* [Exercise objective]
Repeat the data below in full. Pictures must not be part of the copy.

━━ Exercise inputs ━━

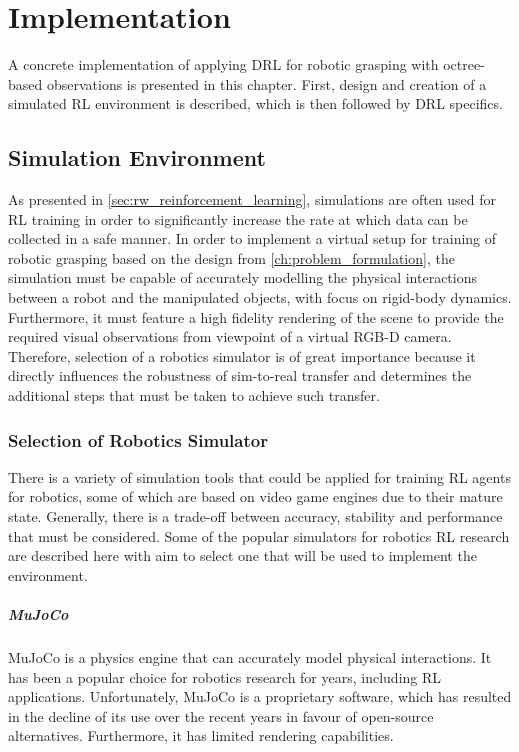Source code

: \chapter{Implementation}\label{ch:implementation}

A concrete implementation of applying DRL for robotic grasping with octree-based observations is presented in this chapter. First, design and creation of a simulated RL environment is described, which is then followed by DRL specifics.


\section{Simulation Environment}

As presented in \autoref{sec:rw_reinforcement_learning}, simulations are often used for RL training in order to significantly increase the rate at which data can be collected in a safe manner. In order to implement a virtual setup for training of robotic grasping based on the design from \autoref{ch:problem_formulation}, the simulation must be capable of accurately modelling the physical interactions between a robot and the manipulated objects, with focus on rigid-body dynamics. Furthermore, it must feature a high fidelity rendering of the scene to provide the required visual observations from viewpoint of a virtual RGB-D camera. Therefore, selection of a robotics simulator is of great importance because it directly influences the robustness of sim-to-real transfer and determines the additional steps that must be taken to achieve such transfer.


\subsection{Selection of Robotics Simulator}

There is a variety of simulation tools that could be applied for training RL agents for robotics, some of which are based on video game engines due to their mature state. Generally, there is a trade-off between accuracy, stability and performance that must be considered. Some of the popular simulators for robotics RL research are described here with aim to select one that will be used to implement the environment.

\paragraph{MuJoCo~\protect\cite{todorov_mujoco_2012}} MuJoCo is a physics engine that can accurately model physical interactions. It has been a popular choice for robotics research for years, including RL applications. Unfortunately, MuJoCo is a proprietary software, which has resulted in the decline of its use over the recent years in favour of open-source alternatives. Furthermore, it has limited rendering capabilities.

━━━

* [Answer for the task]
Source code

: \chapter{Implementation}\label{ch:implementation}

A concrete implementation of applying DRL for robotic grasping with octree-based observations is presented in this chapter. First, design and creation of a simulated RL environment is described, which is then followed by DRL specifics.


\section{Simulation Environment}

As presented in \autoref{sec:rw_reinforcement_learning}, simulations are often used for RL training in order to significantly increase the rate at which data can be collected in a safe manner. In order to implement a virtual setup for training of robotic grasping based on the design from \autoref{ch:problem_formulation}, the simulation must be capable of accurately modelling the physical interactions between a robot and the manipulated objects, with focus on rigid-body dynamics. Furthermore, it must feature a high fidelity rendering of the scene to provide the required visual observations from viewpoint of a virtual RGB-D camera. Therefore, selection of a robotics simulator is of great importance because it directly influences the robustness of sim-to-real transfer and determines the additional steps that must be taken to achieve such transfer.


\subsection{Selection of Robotics Simulator}

There is a variety of simulation tools that could be applied for training RL agents for robotics, some of which are based on video game engines due to their mature state. Generally, there is a trade-off between accuracy, stability and performance that must be considered. Some of the popular simulators for robotics RL research are described here with aim to select one that will be used to implement the environment.

\paragraph{MuJoCo~\protect\cite{todorov_mujoco_2012}} MuJoCo is a physics engine that can accurately model physical interactions. It has been a popular choice for robotics research for years, including RL applications. Unfortunately, MuJoCo is a proprietary software, which has resulted in the decline of its use over the recent years in favour of open-source alternatives. Furthermore, it has limited rendering capabilities.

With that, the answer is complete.